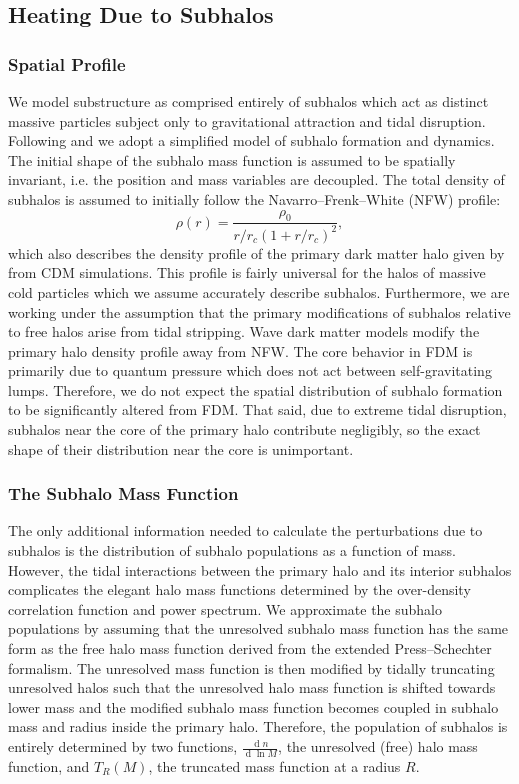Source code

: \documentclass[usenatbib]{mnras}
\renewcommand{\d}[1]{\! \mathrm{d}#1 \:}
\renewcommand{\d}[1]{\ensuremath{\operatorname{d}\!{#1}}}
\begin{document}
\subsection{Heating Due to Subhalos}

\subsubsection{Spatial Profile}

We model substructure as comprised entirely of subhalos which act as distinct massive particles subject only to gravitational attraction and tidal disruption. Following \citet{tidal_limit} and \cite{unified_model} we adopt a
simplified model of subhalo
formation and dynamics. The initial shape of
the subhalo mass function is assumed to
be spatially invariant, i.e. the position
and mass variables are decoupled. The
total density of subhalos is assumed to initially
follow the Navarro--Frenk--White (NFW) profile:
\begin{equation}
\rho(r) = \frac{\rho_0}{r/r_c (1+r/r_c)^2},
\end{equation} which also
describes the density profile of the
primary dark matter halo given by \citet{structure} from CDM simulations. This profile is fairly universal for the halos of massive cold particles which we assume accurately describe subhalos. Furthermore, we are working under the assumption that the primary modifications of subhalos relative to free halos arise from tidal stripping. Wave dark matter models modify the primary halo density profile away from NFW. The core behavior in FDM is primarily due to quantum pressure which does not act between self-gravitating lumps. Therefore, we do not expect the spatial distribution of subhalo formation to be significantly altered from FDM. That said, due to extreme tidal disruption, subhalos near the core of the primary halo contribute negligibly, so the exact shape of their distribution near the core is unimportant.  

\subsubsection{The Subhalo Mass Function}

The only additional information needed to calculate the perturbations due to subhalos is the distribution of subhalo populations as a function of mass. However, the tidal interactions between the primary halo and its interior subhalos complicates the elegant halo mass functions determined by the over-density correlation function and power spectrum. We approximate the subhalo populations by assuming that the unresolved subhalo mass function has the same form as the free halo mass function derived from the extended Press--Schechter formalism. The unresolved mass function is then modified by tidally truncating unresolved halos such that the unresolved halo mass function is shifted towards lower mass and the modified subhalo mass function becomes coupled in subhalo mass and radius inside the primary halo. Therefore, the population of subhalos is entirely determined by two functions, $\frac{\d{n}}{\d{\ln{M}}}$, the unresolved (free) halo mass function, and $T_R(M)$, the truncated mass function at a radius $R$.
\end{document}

══════

### PROBLEM TO WORK ON
After removing the pictures, restate the whole listing above word for word.

### ANSWER SPACE
Source code

: \documentclass[usenatbib]{mnras}
\renewcommand{\d}[1]{\! \mathrm{d}#1 \:}
\renewcommand{\d}[1]{\ensuremath{\operatorname{d}\!{#1}}}
\begin{document}
\subsection{Heating Due to Subhalos}

\subsubsection{Spatial Profile}

We model substructure as comprised entirely of subhalos which act as distinct massive particles subject only to gravitational attraction and tidal disruption. Following \citet{tidal_limit} and \cite{unified_model} we adopt a
simplified model of subhalo
formation and dynamics. The initial shape of
the subhalo mass function is assumed to
be spatially invariant, i.e. the position
and mass variables are decoupled. The
total density of subhalos is assumed to initially
follow the Navarro--Frenk--White (NFW) profile:
\begin{equation}
\rho(r) = \frac{\rho_0}{r/r_c (1+r/r_c)^2},
\end{equation} which also
describes the density profile of the
primary dark matter halo given by \citet{structure} from CDM simulations. This profile is fairly universal for the halos of massive cold particles which we assume accurately describe subhalos. Furthermore, we are working under the assumption that the primary modifications of subhalos relative to free halos arise from tidal stripping. Wave dark matter models modify the primary halo density profile away from NFW. The core behavior in FDM is primarily due to quantum pressure which does not act between self-gravitating lumps. Therefore, we do not expect the spatial distribution of subhalo formation to be significantly altered from FDM. That said, due to extreme tidal disruption, subhalos near the core of the primary halo contribute negligibly, so the exact shape of their distribution near the core is unimportant.  

\subsubsection{The Subhalo Mass Function}

The only additional information needed to calculate the perturbations due to subhalos is the distribution of subhalo populations as a function of mass. However, the tidal interactions between the primary halo and its interior subhalos complicates the elegant halo mass functions determined by the over-density correlation function and power spectrum. We approximate the subhalo populations by assuming that the unresolved subhalo mass function has the same form as the free halo mass function derived from the extended Press--Schechter formalism. The unresolved mass function is then modified by tidally truncating unresolved halos such that the unresolved halo mass function is shifted towards lower mass and the modified subhalo mass function becomes coupled in subhalo mass and radius inside the primary halo. Therefore, the population of subhalos is entirely determined by two functions, $\frac{\d{n}}{\d{\ln{M}}}$, the unresolved (free) halo mass function, and $T_R(M)$, the truncated mass function at a radius $R$.
\end{document}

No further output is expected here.